Mr Rowe could follow Mark around....now that would be something!

Some of us need SPA (snow plowers anonymous)( during summer only cause I'm busy thinking about snow all winter long and don't have spare time).


----------



## HadiCoop (Aug 1, 2016)

We don’t expect to make a killing in the winter...basically just pay the bills and enjoy the downtime, do some snowmobiling, fix equipment, get organized and ready for the spring rush and the craziness of the year to come etc. 

We do not have a $40k or even an $80k truck, with a $10k plow hanging off it, and only $20k worth of work for the season. Lots of guys around here like that. Not sure why they take on so much risk for such little reward. 

We have 2 trucks, a half ton POS plow truck that just won’t die (knock on wood) and is probably only worth $5k including the plow lol. The other truck is new 3/4 ton that will never ever have a plow attached to it. We only service small residential so it works fine for us. 

I used to really enjoy the snow removal gig when I first started. Now I look at it as a PITA. Some days are good, some are bad. Just part of business I guess.


----------



## Mr.Markus (Jan 7, 2010)

Here its not unreasonable to clear $100k a season with a truck and a back up truck.
Extrapolating your costs on the equipment over several seasons when you take care of it helps to see the numbers correctly.
I get 12 years from a new truck and plow before i buy another new one. It is not funny to watch the betwcost discrepancyeen those years though...
Ie. The first truck i bought as a gasser chasis was $35k, 12 years later the next chasis was diesel, $48k. This fall im looking at $85k for a new one.Competition has flatlined prices but im still happy with what i make regardless of salt increases, insurance woes etc. 
My work moods differ. I still have more days i enjoy than days i dont...


----------



## HadiCoop (Aug 1, 2016)

Mr.Markus said:


> Here its not unreasonable to clear $100k a season with a truck and a back up truck.
> Extrapolating your costs on the equipment over several seasons when you take care of it helps to see the numbers correctly.
> I get 12 years from a new truck and plow before i buy another new one. It is not funny to watch the betwcost discrepancyeen those years though...
> Ie. The first truck i bought as a gasser chasis was $35k, 12 years later the next chasis was diesel, $48k. This fall im looking at $85k for a new one.Competition has flatlined prices but im still happy with what i make regardless of salt increases, insurance woes etc.
> My work moods differ. I still have more days i enjoy than days i dont...

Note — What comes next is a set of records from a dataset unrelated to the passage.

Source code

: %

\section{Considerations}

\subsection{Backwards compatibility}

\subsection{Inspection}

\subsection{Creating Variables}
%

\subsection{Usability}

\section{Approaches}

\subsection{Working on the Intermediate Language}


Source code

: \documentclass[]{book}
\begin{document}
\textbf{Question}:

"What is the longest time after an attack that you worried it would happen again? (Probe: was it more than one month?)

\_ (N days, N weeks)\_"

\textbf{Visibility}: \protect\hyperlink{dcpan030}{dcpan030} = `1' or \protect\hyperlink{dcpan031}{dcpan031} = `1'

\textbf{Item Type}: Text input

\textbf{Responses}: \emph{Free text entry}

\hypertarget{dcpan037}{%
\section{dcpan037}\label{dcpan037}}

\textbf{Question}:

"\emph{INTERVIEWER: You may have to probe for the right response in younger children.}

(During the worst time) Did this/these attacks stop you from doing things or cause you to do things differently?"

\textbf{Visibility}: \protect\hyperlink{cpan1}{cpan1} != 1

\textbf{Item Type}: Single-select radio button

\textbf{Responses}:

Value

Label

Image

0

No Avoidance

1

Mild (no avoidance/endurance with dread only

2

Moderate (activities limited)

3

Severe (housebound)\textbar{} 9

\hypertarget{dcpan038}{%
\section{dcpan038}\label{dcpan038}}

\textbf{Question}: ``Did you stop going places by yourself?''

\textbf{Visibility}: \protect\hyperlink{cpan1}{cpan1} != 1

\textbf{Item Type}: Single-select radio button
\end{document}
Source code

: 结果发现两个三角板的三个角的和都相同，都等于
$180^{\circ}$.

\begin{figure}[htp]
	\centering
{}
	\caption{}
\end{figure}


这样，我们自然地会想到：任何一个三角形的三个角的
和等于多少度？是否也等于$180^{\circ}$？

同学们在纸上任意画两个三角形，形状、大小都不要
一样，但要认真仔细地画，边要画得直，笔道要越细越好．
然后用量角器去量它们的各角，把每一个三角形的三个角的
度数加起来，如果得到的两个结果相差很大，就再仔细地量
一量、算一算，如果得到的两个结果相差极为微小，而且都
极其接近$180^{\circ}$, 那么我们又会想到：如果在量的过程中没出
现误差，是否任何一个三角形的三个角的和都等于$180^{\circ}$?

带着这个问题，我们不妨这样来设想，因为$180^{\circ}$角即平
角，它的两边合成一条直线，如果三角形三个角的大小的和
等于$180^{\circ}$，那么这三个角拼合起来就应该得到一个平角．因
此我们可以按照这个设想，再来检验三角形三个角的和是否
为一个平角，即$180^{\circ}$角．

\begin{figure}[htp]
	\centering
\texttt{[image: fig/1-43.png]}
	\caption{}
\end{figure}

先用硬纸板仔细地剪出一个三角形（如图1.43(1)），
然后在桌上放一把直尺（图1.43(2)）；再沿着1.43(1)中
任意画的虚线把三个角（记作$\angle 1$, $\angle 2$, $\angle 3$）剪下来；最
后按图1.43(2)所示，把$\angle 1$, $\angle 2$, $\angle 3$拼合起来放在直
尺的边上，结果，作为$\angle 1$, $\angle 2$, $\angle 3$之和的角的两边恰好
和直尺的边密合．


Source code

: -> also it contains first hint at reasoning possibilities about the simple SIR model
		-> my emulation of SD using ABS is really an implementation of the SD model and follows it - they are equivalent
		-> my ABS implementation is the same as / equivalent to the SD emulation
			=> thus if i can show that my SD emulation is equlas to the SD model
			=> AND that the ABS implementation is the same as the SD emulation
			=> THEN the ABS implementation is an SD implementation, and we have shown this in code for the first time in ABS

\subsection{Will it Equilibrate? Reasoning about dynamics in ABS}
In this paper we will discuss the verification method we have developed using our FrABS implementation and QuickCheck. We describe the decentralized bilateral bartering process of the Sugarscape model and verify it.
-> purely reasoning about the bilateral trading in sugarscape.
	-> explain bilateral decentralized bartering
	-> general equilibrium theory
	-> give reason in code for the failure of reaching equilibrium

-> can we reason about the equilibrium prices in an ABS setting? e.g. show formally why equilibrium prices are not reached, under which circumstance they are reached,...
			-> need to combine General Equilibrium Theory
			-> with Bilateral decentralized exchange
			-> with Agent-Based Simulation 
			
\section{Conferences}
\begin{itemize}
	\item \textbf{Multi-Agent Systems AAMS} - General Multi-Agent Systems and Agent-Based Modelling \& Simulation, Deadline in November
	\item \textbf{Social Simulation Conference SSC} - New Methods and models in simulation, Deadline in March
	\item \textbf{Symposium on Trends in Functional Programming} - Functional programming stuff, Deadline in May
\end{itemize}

Competition is brutal around here.


----------



## Chineau (Aug 24, 2010)

I'm 10 years at this when my plan works I love it but when it doesn't as they say like trying to ride a bicycle thru hell with your head on fire and satan himself pissing gasoline on your head.
when it works right fishing in my ice shack I think 20 days last winter, when it doesn't plow 24 hour sleep go again.
where I am at it can be a six month season you can make some good coin but you have to work for it.
Cat and Bobcat, got rid of truck plow.


----------